= Vincent Kraft =

Vincent Kraft (born 1888) was a German double agent in South-East Asia during World War I who was extensively involved in British counter-intelligence in the Hindu–German Conspiracy.

==Biography==
Kraft was sent to South-East Asia during the war by the German high command as a part of the larger Indo-German Conspiracy and turned a British double-agent at Singapore in 1915. A German planter from Batavia, Kraft enlisted in the Imperial German Army at the beginning of World War I and served in France. Various accounts indicate he was either wounded in battle or faced courtsmartial due to his activities in France for which he faced a possible death penalty, against which he was given the option of returning to Batavia and help organise for the secret shipments or arms to be transferred to the Indian revolutionary underground agreed between the Ghadar Party, the Berlin Committee, and the German Foreign Office. Kraft returned to Batavia to coordinate with Knipping, the German Consul to Peking, but at the same time established contact with the British mission. The intelligence passed on by Kraft, along with that of another agent named Oren were instrumental in uncovering parts of the Hindu–German Conspiracy, especially the plans to ship arms to India on board the and the Henry S in June 1915. Kraft's information was also key in uncovering the proposed sites on the coast of Bay of Bengal where the arms were to be shipped, the operations of Jatindranath Mukherjee's agent Narendranath Bhattacharya with German ministers in South-East Asia, as well as details of Jatin Mukherjee's plans for insurrection in Bengal in August in August 1915.

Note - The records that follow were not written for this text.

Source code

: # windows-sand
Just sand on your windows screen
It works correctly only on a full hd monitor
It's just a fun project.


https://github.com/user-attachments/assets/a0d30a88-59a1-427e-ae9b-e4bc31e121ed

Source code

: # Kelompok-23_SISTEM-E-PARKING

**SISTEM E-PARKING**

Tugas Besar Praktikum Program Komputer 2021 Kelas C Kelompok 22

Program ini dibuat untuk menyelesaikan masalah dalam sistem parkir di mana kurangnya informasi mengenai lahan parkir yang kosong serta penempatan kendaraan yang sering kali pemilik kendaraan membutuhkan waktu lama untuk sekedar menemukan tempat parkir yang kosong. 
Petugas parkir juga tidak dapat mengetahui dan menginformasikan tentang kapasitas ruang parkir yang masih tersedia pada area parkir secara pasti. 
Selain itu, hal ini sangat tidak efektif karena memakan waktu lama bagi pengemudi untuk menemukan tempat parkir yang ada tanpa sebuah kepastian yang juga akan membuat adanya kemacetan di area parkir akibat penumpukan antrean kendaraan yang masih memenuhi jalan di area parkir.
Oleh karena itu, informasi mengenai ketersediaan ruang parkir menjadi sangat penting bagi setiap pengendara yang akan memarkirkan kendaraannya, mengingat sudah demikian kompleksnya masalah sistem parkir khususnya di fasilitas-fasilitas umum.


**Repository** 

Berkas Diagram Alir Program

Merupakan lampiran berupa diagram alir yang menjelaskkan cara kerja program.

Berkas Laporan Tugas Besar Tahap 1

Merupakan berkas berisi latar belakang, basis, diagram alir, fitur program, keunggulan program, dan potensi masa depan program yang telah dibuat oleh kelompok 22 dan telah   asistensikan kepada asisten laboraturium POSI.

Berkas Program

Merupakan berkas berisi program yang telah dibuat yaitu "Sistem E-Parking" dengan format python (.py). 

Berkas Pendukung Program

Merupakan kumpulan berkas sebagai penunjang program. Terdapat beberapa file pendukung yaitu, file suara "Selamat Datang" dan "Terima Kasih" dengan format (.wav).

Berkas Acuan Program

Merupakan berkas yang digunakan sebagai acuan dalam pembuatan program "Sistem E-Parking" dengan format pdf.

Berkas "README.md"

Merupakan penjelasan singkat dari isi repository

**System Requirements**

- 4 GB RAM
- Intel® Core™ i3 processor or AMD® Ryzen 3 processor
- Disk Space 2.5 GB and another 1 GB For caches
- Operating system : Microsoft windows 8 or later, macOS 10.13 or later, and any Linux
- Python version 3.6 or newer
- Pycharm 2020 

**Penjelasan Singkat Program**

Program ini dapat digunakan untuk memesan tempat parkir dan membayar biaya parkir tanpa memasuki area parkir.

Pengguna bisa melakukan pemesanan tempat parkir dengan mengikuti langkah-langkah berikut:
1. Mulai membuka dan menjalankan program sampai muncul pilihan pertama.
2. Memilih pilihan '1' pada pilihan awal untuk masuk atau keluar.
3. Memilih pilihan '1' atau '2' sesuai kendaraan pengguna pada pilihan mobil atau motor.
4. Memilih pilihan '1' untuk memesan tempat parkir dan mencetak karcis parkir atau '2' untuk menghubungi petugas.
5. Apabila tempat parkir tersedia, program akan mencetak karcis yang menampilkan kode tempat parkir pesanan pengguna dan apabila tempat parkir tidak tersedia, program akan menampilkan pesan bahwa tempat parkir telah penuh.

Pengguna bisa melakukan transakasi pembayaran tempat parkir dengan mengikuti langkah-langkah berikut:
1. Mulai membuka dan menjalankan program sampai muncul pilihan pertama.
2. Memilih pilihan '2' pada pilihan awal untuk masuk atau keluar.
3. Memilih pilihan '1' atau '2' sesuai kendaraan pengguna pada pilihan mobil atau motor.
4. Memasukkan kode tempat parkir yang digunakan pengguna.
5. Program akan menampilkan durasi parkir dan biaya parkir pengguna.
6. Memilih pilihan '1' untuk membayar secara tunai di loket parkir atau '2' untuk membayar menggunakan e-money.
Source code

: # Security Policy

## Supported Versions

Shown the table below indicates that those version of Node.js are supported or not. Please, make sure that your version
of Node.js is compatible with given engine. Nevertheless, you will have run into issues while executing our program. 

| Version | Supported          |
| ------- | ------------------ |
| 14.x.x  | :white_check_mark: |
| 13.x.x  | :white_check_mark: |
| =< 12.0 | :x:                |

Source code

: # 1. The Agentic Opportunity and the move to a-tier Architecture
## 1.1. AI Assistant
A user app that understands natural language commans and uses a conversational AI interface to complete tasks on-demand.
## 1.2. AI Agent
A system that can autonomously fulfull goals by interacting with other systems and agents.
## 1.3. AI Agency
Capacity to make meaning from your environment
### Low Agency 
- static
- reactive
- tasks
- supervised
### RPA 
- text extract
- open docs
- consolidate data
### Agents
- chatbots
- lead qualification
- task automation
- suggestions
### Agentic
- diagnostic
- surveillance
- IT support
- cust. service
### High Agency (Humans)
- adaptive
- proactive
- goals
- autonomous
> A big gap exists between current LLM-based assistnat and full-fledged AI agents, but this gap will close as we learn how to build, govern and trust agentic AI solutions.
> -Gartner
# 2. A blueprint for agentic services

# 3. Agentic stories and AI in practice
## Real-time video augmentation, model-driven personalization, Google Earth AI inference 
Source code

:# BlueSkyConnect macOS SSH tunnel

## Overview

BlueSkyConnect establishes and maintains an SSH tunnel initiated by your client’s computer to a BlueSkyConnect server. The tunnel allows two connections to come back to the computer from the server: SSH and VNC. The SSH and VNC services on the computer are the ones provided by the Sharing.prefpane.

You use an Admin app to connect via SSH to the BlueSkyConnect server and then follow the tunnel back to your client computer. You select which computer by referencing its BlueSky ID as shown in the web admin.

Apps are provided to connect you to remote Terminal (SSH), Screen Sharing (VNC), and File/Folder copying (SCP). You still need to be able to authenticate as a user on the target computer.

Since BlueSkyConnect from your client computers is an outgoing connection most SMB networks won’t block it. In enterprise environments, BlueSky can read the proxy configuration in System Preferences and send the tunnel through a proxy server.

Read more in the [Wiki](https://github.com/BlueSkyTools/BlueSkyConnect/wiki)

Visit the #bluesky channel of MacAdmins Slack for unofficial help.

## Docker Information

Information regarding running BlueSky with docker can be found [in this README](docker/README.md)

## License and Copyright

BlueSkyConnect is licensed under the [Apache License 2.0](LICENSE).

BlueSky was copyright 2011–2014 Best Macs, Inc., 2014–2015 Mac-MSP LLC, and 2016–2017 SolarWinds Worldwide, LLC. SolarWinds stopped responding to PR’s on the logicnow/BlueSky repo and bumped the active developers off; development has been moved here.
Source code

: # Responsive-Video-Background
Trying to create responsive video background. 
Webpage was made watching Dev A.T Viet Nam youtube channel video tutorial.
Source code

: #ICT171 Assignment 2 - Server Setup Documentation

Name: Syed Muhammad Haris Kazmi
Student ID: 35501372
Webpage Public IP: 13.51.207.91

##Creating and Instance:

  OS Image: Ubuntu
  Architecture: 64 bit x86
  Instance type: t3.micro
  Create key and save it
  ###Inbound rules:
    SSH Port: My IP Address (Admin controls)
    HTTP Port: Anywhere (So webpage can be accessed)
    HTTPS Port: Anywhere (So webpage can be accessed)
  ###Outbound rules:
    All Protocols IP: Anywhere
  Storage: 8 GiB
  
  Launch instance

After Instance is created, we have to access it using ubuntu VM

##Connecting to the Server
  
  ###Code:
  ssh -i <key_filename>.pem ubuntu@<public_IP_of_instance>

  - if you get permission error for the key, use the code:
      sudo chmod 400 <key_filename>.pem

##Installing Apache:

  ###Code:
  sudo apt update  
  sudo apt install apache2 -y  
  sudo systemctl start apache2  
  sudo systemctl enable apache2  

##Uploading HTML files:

Kraft leaked details of the plans by German consul at Shanghai, Knipping, to raid the penal colony of Andaman Islands on Christmas Day 1915 and raise an expeditionary force to raide towns on the Indian coast including Madras and Calcutta. His own bogus plans for the raid were in the meantime revealed to Beckett by "Oren", but given the successive failures of the Indo-German plans, the plans for the operations were abandoned on the recommendations of both the Berlin Committee and Knipping. Vincent Kraft was also responsible for passing on to British intelligence detailed information of the Berlin Committee and details of its activities in Washington D.C, in Siam, Dutch East Indies, and in Persia. Kraft later fled through Mexico to Japan where he was last known to be at the end of the war. Kraft, like Oren was not identified in intelligence reports and was only known by the codename "Agent X". His true identity was only uncovered in 1950s when secret India government archives were declassified.